Extended User Interrupts (xUI): Fast and Flexible Notification without Polling
Fast kernel bypass for signals
Extended User Interrupts (xUI): Fast and Flexible Notification without Polling Berk Aydogmus, Linsong Guo, Danial Zuberi, Tal Garfinkel, Dean Tullsen, Amy Ousterhout, and Kazem Taram ASPLOS'25
This paper describes existing hardware support for userspace interrupts, and extensions to make it more efficient.
Yet Another Kernel Bypass
The kernel is powerful, and yet slow. You only want to call on it when necessary. Kernel bypass technologies like DPDK and io_uring exist to allow applications to reduce the frequency of kernel calls.
In addition to I/O, applications frequently call the kernel to communicate between threads. For example, in a producer/consumer design, the producer could use a signal to tell the consumer that more data is ready. Section 2 of the paper reminds readers that each of these signals costs about 2.4 microseconds.
The idea behind userspace interrupts is to get the kernel out of the way and instead have dedicated hardware to support cheap signaling between threads.
Intel UIPI
Architecture
UIPI is a hardware feature introduced by Intel with Sapphire Rapids. Section 3 of the paper describes how UIPI works, including reverse engineering some of the Sapphire Rapids microarchitecture.

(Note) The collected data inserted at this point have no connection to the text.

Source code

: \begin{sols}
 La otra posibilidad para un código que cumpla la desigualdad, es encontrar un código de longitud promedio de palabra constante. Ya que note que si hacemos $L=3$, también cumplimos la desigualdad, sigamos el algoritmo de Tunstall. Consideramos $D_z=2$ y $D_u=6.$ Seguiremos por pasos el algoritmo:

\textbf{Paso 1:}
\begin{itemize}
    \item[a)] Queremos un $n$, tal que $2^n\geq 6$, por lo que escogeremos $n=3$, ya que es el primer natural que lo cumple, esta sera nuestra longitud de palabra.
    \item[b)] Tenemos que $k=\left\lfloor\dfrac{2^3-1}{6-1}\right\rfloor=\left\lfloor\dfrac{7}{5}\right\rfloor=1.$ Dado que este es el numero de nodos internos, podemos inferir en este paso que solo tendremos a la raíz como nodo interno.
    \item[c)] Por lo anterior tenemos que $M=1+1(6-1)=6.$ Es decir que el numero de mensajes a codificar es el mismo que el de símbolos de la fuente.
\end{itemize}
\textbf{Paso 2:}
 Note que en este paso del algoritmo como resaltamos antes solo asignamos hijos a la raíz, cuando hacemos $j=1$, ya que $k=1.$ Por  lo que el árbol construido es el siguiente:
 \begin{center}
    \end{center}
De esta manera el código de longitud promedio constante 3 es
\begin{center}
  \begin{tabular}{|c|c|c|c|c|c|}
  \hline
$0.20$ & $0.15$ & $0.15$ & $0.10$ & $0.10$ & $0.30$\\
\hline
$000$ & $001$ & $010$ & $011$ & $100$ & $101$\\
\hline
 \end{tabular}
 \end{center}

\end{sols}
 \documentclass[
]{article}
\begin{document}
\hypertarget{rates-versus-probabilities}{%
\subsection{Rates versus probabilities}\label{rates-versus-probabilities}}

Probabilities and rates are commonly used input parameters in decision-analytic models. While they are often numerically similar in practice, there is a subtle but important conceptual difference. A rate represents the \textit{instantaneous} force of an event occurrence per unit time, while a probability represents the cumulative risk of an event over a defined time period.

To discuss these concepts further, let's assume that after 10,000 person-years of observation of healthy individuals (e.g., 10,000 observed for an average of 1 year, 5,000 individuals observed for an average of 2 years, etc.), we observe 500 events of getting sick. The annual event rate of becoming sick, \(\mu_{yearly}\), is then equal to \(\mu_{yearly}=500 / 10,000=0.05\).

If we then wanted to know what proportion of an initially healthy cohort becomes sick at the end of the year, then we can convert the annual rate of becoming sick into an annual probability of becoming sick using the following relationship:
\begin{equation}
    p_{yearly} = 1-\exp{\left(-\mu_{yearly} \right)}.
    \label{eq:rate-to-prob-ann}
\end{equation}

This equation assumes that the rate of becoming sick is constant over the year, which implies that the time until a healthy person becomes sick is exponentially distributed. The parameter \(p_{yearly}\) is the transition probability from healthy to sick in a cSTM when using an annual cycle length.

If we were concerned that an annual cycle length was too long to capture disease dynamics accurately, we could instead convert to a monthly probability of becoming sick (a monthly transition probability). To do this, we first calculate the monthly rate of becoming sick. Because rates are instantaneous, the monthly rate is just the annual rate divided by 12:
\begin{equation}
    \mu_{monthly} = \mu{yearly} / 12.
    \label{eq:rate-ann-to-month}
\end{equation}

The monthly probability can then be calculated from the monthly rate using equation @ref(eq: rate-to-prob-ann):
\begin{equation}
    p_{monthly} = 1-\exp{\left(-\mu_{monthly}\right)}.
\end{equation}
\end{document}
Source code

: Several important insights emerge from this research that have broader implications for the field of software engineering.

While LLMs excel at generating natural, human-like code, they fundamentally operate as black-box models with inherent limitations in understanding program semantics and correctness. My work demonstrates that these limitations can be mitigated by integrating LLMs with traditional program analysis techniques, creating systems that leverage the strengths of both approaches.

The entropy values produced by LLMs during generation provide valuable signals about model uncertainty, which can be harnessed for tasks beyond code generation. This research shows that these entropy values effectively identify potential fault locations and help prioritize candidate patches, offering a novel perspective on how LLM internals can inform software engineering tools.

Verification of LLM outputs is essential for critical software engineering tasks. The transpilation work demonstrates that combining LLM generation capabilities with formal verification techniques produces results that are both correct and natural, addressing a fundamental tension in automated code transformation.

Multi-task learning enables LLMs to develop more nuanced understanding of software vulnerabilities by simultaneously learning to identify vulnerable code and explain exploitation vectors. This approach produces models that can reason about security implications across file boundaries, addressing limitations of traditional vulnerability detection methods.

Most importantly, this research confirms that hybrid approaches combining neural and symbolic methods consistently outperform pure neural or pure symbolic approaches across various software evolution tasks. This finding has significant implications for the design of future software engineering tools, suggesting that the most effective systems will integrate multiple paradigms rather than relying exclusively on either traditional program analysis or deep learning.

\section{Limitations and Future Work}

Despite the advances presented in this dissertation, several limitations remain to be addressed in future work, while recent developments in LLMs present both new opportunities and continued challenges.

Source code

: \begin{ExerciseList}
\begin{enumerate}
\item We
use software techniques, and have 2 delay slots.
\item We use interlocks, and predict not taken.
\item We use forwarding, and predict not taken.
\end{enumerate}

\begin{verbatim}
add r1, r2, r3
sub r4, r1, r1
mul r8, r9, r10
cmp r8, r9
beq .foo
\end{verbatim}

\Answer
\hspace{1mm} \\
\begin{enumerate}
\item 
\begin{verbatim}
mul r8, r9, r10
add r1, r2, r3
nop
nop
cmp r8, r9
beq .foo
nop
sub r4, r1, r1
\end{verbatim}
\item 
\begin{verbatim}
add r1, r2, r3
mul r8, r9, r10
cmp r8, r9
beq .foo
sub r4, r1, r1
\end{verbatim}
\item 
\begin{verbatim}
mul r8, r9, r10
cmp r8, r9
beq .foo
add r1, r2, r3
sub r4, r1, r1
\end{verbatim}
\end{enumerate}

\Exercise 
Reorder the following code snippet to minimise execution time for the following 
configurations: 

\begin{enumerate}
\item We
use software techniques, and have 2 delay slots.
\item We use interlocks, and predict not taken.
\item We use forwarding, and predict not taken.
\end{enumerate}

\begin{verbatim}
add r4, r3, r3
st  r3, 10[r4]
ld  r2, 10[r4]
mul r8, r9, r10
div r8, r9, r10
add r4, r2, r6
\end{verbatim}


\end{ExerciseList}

Like other kernel bypass technologies, the kernel is still heavily involved in the control path. When a process requests that the kernel configure UIPI, the kernel responds by creating or modifying the user interrupt target table (UITT) for the process. This per-process table has one entry per thread. The kernel thread scheduler updates this table so that the UIPI hardware can determine which core a thread is currently running on.
Once the control path is setup, the data path runs without kernel involvement. Userspace code which wants to send an interrupt to another thread can execute the senduipi instruction. This instruction has one operand, which is an index into the UITT (the index of the destination thread). The hardware then consults the UITT and sends an inter-processor interrupt (IPI) to the core on which the destination thread is running. Userspace code in the destination thread then jumps to a pre-registered interrupt handler, which runs arbitrary code in userspace. Hardware has long supported IPIs, but typically only the kernel has had the ability to invoke them.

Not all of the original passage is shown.